Une lueur d'espoir à l'horizon
(DT) - Un comité interministèriel, présidé
par Vital Simard, s'était montré en faveur de la divulgation
de l'identité des parents biologiques, en 1999.
Le Mouvement
Retrouvailles, qui offre du soutien aux personnes à la
recherche de leurs parents biologiques, avait participé aux
travaux de ce comité qui recommandait l'ouverture des dossiers.
Le modèle proposé s'inspirait de la loi adoptée
en Colombie-Britannique, en 1996.
Le rapport Simard n'a pas dormi sur les tablettes, car le gouvernement
du Québec se prépare à déposer un avant-projet
de loi à la session d'automne à ce sujet.
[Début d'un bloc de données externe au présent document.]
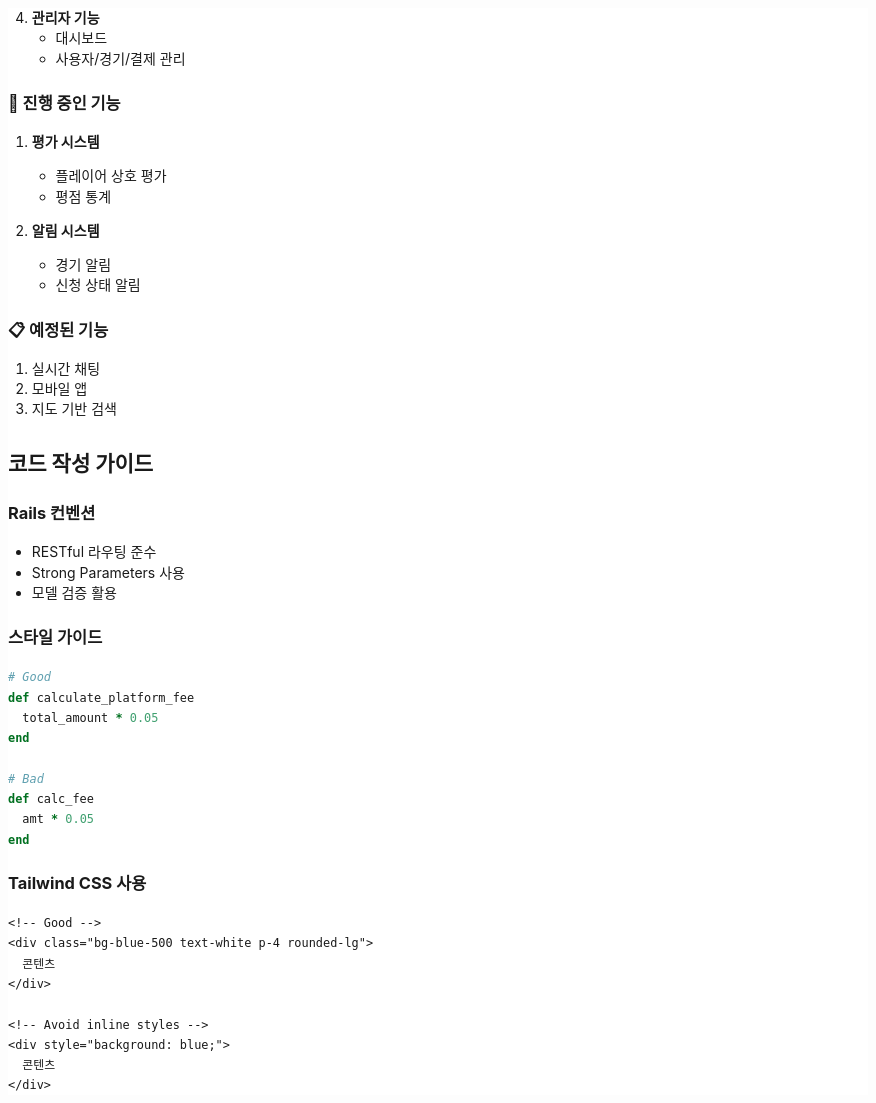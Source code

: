 4. **관리자 기능**
   - 대시보드
   - 사용자/경기/결제 관리

### 🚧 진행 중인 기능
1. **평가 시스템**
   - 플레이어 상호 평가
   - 평점 통계

2. **알림 시스템**
   - 경기 알림
   - 신청 상태 알림

### 📋 예정된 기능
1. 실시간 채팅
2. 모바일 앱
3. 지도 기반 검색

## 코드 작성 가이드

### Rails 컨벤션
- RESTful 라우팅 준수
- Strong Parameters 사용
- 모델 검증 활용

### 스타일 가이드
```ruby
# Good
def calculate_platform_fee
  total_amount * 0.05
end

# Bad
def calc_fee
  amt * 0.05
end
```

### Tailwind CSS 사용
```erb
<!-- Good -->
<div class="bg-blue-500 text-white p-4 rounded-lg">
  콘텐츠
</div>

<!-- Avoid inline styles -->
<div style="background: blue;">
  콘텐츠
</div>
```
C'est très avancé. Il reste à déterminer
certaines modalités sur les consultations publiques qui suivront
le départ de l'avant-projet de loi. Il y a des enjeux majeurs
et on aimerait consulter le plus de gens possible. On sait que c'est
très attendu sur le terrain, a déclaré Isabelle
Gilbert, attachée de presse de la ministre déléguée
à la Santé et au Services sociaux, Agnès Maltais.
Pour l'instant, rien n'a transpiré sur le contenu de cet
avant-projet de loi, mais la directrice du Mouvement Retrouvailles
dans la région de Québec, Caroline Fortin, souhaite
qu'il respectera les recommandations du comité interministériel.
Dans le cas où le gouvernement favorise l'ouverture des
dossiers, une immense campagne publicitaire pourrait être
enclenchée au Québec, au Canada et aux États-Unis
dans des endroits comme les CLSC et les foyers de personnes âgées
pour informer les gens que les dossiers d'adoption seront ouverts
à partir de telle date. Ceux qui s'opposent à la divulgation
des renseignements nominatifs auraient un délai de six mois
pour signifier leur désaccord. En Colombie-Britannique, 5%
des gens ont émis un veto.
Les personnes qui sont recherchées par leur enfant seraient
informées au moins un mois à l'avance par les Centres
jeunesses de la divulgation de leur nom et de leur adresse.
La personne qui recherche est préparée de longue
date. La personne qui est recherchée ne s'attend pas à
ça, souligne Mme Fortin.
Les parents biologiques pourraient bénéficier d'un
service d'accompagnement.
Dans le cas des personnes décédées, leur dossier
serait automatiquement ouvert après deux ans.